By Charles Runnells - news-press.com
Garry Marshall is famous for his Midas touch in the TV biz.
In live theater?
Not so much.
The sit-com producer’s first attempt at writing a play, “The Roast,” debuted on Broadway in 1980. The show didn’t just bomb - it got burned alive.
“I’m a trivia question!” the excitable Marshall says in a phone interview from his theater in Burbank,Calif. “‘What play was at the Winter Garden before ‘Cats?’”
Marshall, 74, chuckles.
“‘The Roast’ lasted for three nights,” he says. “And ‘Cats’ lasted for 18 years.”
Never a quitter, Marshall dusted himself off and trotted out another, more successful play (”Wrong Turn at Lungfish”). Now his musical based on his TV megahit “Happy Days” is traveling the country. It is at The Phil next week.

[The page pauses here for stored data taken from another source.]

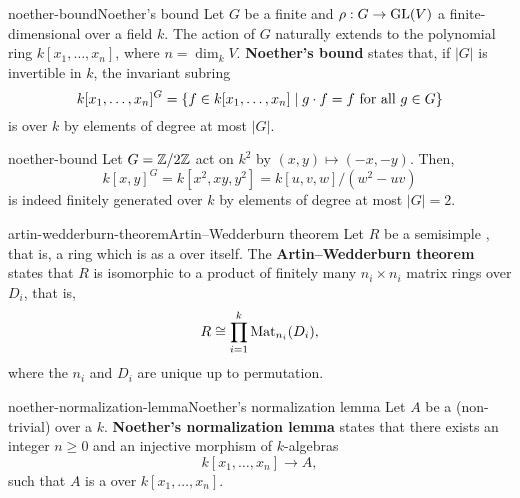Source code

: \begin{topic}{noether-bound}{Noether's bound}
    Let $G$ be a finite  and $\rho : G \to \textup{GL}(V)$ a finite-dimensional  over a field $k$. The action of $G$ naturally extends to the polynomial ring $k[x_1, \ldots, x_n]$, where $n = \dim_k V$. \textbf{Noether's bound} states that, if $|G|$ is invertible in $k$, the invariant subring
    \[ k[x_1, \ldots, x_n]^G = \{ f \in k[x_1, \ldots, x_n] \mid g \cdot f = f \textup{ for all } g \in G \} \]
    is  over $k$ by elements of degree at most $|G|$.
\end{topic}

\begin{example}{noether-bound}
    Let $G = \mathbb{Z}/2\mathbb{Z}$ act on $k^2$ by $(x, y) \mapsto (-x, -y)$. Then,
    \[ k[x, y]^G = k[x^2, xy, y^2] = k[u, v, w] / (w^2 - uv) \]
    is indeed finitely generated over $k$ by elements of degree at most $|G| = 2$.
\end{example}

\begin{topic}{artin-wedderburn-theorem}{Artin--Wedderburn theorem}
    Let $R$ be a semisimple , that is, a ring which is  as a  over itself. The \textbf{Artin--Wedderburn theorem} states that $R$ is isomorphic to a product of finitely many $n_i \times n_i$ matrix rings over  $D_i$, that is,
    \[ R \cong \prod_{i = 1}^{k} \textup{Mat}_{n_i}(D_i) , \]
    where the $n_i$ and $D_i$ are unique up to permutation.
\end{topic}

\begin{topic}{noether-normalization-lemma}{Noether's normalization lemma}
    Let $A$ be a (non-trivial)  over a  $k$. \textbf{Noether's normalization lemma} states that there exists an integer $n \ge 0$ and an injective morphism of $k$-algebras
    \[ k[x_1, \ldots, x_n] \to A , \]
    such that $A$ is a  over $k[x_1, \ldots, x_n]$.
\end{topic}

Marshall says he feels more positive these days about his future in live theater. In other words: Goodbye gray skies, hello blue.
That hopeful message from “Happy Days” seems particularly meaningful in these dreary times, he says. People want something to take their minds off the economy’s depressing spiral down the toilet.
“Our motto is this,” he says. “Forget about Ponzi. Go see Fonzie!”
Marshall is best known for creating, writing and producing runaway TV hits such as “Happy Days,” “Mork and Mindy,” “The Odd Couple” and “Laverne and Shirley” (starring sister Penny Marshall). He later directed a string of hit movies including “The Princess Diaries,” “Pretty Woman” and “Beaches.”
It wasn’t easy turning “Happy Days” into a musical, Marshall admits. There was a lot of trial and error.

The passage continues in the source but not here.